Only a few of the numerous preliminary methods need be recounted here. Everything the company has advertised, all its good will, the entire aura of public relations surrounding its name and its product, add up to the favorable reception. A druggist who has tried to sell a private brand instead, of a well-known product knows the resistance that he meets. Let the same druggist show the lady on the other side of the counter something of which she has long heard, carrying one of the magic names in drugs or cosmetics, like Coty or Houbigant, Richard Hudnut or Max Factor, and the sale has almost made itself. The brand name and all it implies is only one form of this pre-selling that makes the selling itself a far simpler job.
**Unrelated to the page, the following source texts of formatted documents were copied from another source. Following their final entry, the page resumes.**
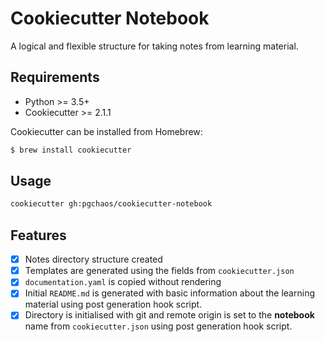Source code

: # Cookiecutter Notebook

A logical and flexible structure for taking notes from learning material.

## Requirements

- Python >= 3.5+
- Cookiecutter >= 2.1.1

Cookiecutter can be installed from Homebrew: 

```bash
$ brew install cookiecutter
```

## Usage

```bash
cookiecutter gh:pgchaos/cookiecutter-notebook
```

## Features

- [x] Notes directory structure created
- [x] Templates are generated using the fields from `cookiecutter.json`
- [x] `documentation.yaml` is copied without rendering
- [x] Initial `README.md` is generated with basic information about the learning material using post generation hook script.
- [x] Directory is initialised with git and remote origin is set to the **notebook** name from `cookiecutter.json` using post generation hook script.
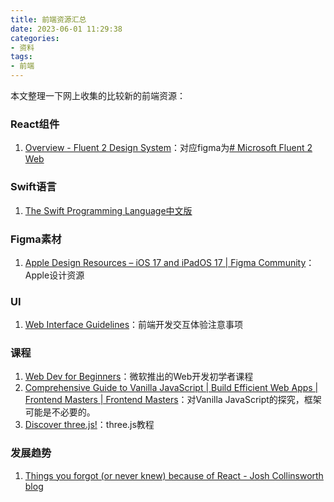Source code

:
 ```yaml
---
title: 前端资源汇总
date: 2023-06-01 11:29:38
categories:
- 资料 
tags:
- 前端 
---
```

本文整理一下网上收集的比较新的前端资源：
<!--more-->

### React组件
1. [Overview - Fluent 2 Design System](https://fluent2.microsoft.design/components/web/react/)：对应figma为[# Microsoft Fluent 2 Web](https://www.figma.com/community/file/836828295772957889)

### Swift语言
1. [The Swift Programming Language中文版](https://swiftgg.gitbook.io/swift/)


### Figma素材
1. [Apple Design Resources – iOS 17 and iPadOS 17 | Figma Community](https://www.figma.com/community/file/1248375255495415511/Apple-Design-Resources-%E2%80%93-iOS-17-and-iPadOS-17)：Apple设计资源

### UI
1. [Web Interface Guidelines](https://interfaces.rauno.me/)：前端开发交互体验注意事项

### 课程
1. [Web Dev for Beginners](https://microsoft.github.io/Web-Dev-For-Beginners/#/)：微软推出的Web开发初学者课程
2. [Comprehensive Guide to Vanilla JavaScript | Build Efficient Web Apps | Frontend Masters | Frontend Masters](https://frontendmasters.com/courses/vanilla-js-apps/?utm_source=email&utm_medium=javascriptweekly&utm_content=vanillajs)：对Vanilla JavaScript的探究，框架可能是不必要的。
3. [Discover three.js!](https://discoverthreejs.com/#main)：three.js教程

### 发展趋势
1. [Things you forgot (or never knew) because of React - Josh Collinsworth blog](https://joshcollinsworth.com/blog/antiquated-react)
When I first went into the group insurance business, few people had heard of it and hardly anyone realized how beneficial it could be. It was not a product that could easily sell itself, particularly in the days of poor business conditions. However, as each new group policy was written, we utilized it in every possible way to create a more favorable setting in which other plans could be presented. We let the newspapers know about plans when they went into effect, and when the companies were known to the public or were advertisers in the newspapers, the policies received interesting publicity notices. All of this helped group insurance, and it helped the people who wrote the policies—meaning my colleagues and myself. Other companies read the publicity or heard the story, and when they were eventually approached, they had already been psychologically prepared to receive the caller. In fact, they were sometimes annoyed because they had not been approached earlier.
It has always been my practice to follow a client after the sale as closely as before. Consequently I watched each development in the companies coming under our group leadership, for I was seeking an opportunity to utilize the experience with one firm in order to sell to another. Such an opportunity finally presented itself.
A sale had been closed with one of the largest banks in the United States, and the policy had been in effect exactly four days when one of the employees unfortunately passed away. The great virtue of insurance is that it offers aid in the moments of disaster and grief, and without delay a check for one thousand dollars was dispatched to the widow, who was without another penny of insurance.
No doubt every insurance man has had an experience like this, in which there was a death only a few days after coverage. I wanted to put this story to work on behalf of all those who I knew could be aided by similar coverage. Immediately I suggested to the bank president that he write me a letter recounting this experience, and when he did, I showed the letter far and wide, sent copies of it to other banks, impressing upon everyone the importance and benefits of group insurance.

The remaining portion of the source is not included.